ADR-0006: Semantic Response Cache
Status
AcceptedContext
GoModel already has an exact-match response cache (simpleCacheMiddleware) that hashes the full request body and returns a stored response on byte-identical requests. This covers trivial cases but misses semantically equivalent requests with different phrasing:
- “What’s the capital of France?” vs. “Which city is France’s capital?”
- “Explain quantum entanglement simply” vs. “ELI5 quantum entanglement”
Decision
Layer Position & Ordering
Semantic caching runs as a second layer behind exact-match caching. Exact-match (sub-ms) always runs first; semantic (~50–100 ms including embedding) only on miss. Important: both cache layers must execute after guardrail/Workflow patching, so they see the final prompt sent to the LLM. Current global middleware placement runs too early and can bypass guardrails - this is fixed by moving cache checks into the translated inference handlers (post-PatchChatRequest).
Exact layer: simpleCacheMiddleware (byte-identical body, SHA-256). Semantic layer: semanticCacheMiddleware (vector KNN). On exact HIT, respond with X-Cache: HIT (exact); on semantic HIT, X-Cache: HIT (semantic). On full miss, the handler forwards to the LLM, stores exact + semantic entries, then returns.
Embedding
UnifiedEmbedder interface with a single implementation: an HTTP client calls the OpenAI-compatible …/v1/embeddings endpoint derived from the selected provider entry’s resolved base_url (same join rule as llmclient: base URL plus /embeddings when the base already ends with /v1, otherwise /v1/embeddings).
embedder.providermust be set to a key in the top-levelproviders:map (e.g.gemini,openai, or a custom key when multiple backends share a type).
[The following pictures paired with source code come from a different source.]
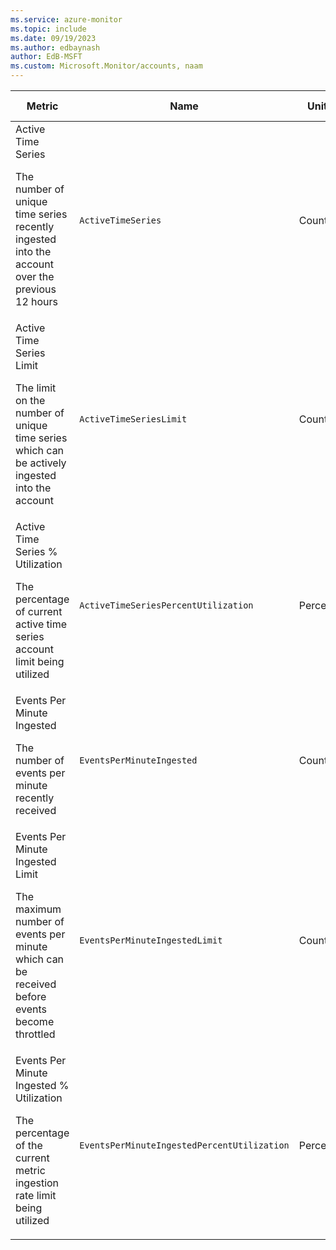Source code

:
 ```yaml
---
ms.service: azure-monitor
ms.topic: include
ms.date: 09/19/2023
ms.author: edbaynash
author: EdB-MSFT
ms.custom: Microsoft.Monitor/accounts, naam
---
```

  
  
|Metric|Name|Unit|Aggregation|Dimensions|Time Grains|DS Export|
|---|---|---|---|---|---|---|
|Active Time Series<p><p> The number of unique time series recently ingested into the account over the previous 12 hours |`ActiveTimeSeries` |Count |Maximum |StampColor|PT1M |No|
|Active Time Series Limit<p><p>The limit on the number of unique time series which can be actively ingested into the account |`ActiveTimeSeriesLimit` |Count |Maximum |StampColor|PT1M |No|
| Active Time Series % Utilization<p><p>The percentage of current active time series account limit being utilized |`ActiveTimeSeriesPercentUtilization` |Percent |Average |StampColor|PT1M |No|
|Events Per Minute Ingested<p><p>The number of events per minute recently received |`EventsPerMinuteIngested` |Count |Maximum |StampColor|PT1M |No|
|Events Per Minute Ingested Limit<p><p>The maximum number of events per minute which can be received before events become throttled |`EventsPerMinuteIngestedLimit` |Count |Maximum |StampColor|PT1M |No|
|Events Per Minute Ingested % Utilization<p><p>The percentage of the current metric ingestion rate limit being utilized |`EventsPerMinuteIngestedPercentUtilization` |Percent |Average |StampColor|PT1M |No|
There is no default provider and no in-process/local embedder.- At startup, the semantic layer receives
CredentialResolvedProvidersfromproviders.Init- the same env-merged, credential-filtered map used for routing - so YAML-only vs env-only credentials behave consistently with the rest of the gateway.
Vector Store
VecStore interface + type-switched factory in internal/responsecache/vecstore.go. When semantic caching is enabled, vector_store.type is required (no default). Supported values:
| Type | Notes |
|---|---|
qdrant | HTTP API; url, collection, optional api_key. Collection is created on first insert (vector size from embedding, Cosine distance). |
pgvector | PostgreSQL + pgvector; url, required dimension for vector(n), optional table (default gomodel_semantic_cache). |
pinecone | Data-plane HTTP (host, api_key, required dimension, optional namespace). Full response body is stored in metadata (base64); Pinecone metadata limits (~40KB per value) can reject very large cached payloads. |
weaviate | HTTP GraphQL + REST; url, class (GraphQL-safe, PascalCase), optional api_key. Class is auto-created with vectorizer: none if missing. |
expires_at (unix seconds, 0 = no expiry) plus read-time filtering and a background DeleteExpired tick (~1 hour).
Text Extraction
- Embed the last user message (GPTCache-style default - pragmatic hit-rate/accuracy trade-off).
- If
exclude_system_prompt: true, strip system messages before count & embedding (avoids noise from identical system prompts). - Full conversation embedding rejected (noisy vectors, poor scaling on long threads).
Parameter Isolation (params_hash)
SHA-256 of output-shaping parameters including model, temperature, top_p, max_tokens, tools (xxhash64 per tool, then SHA-256 of combined seed), response_format, stream, endpointPath (the raw URL path, for endpoint safety), and guardrails_hash.
All KNN searches filter by this hash → prevents serving wrong-format / wrong-parameter / wrong-policy responses.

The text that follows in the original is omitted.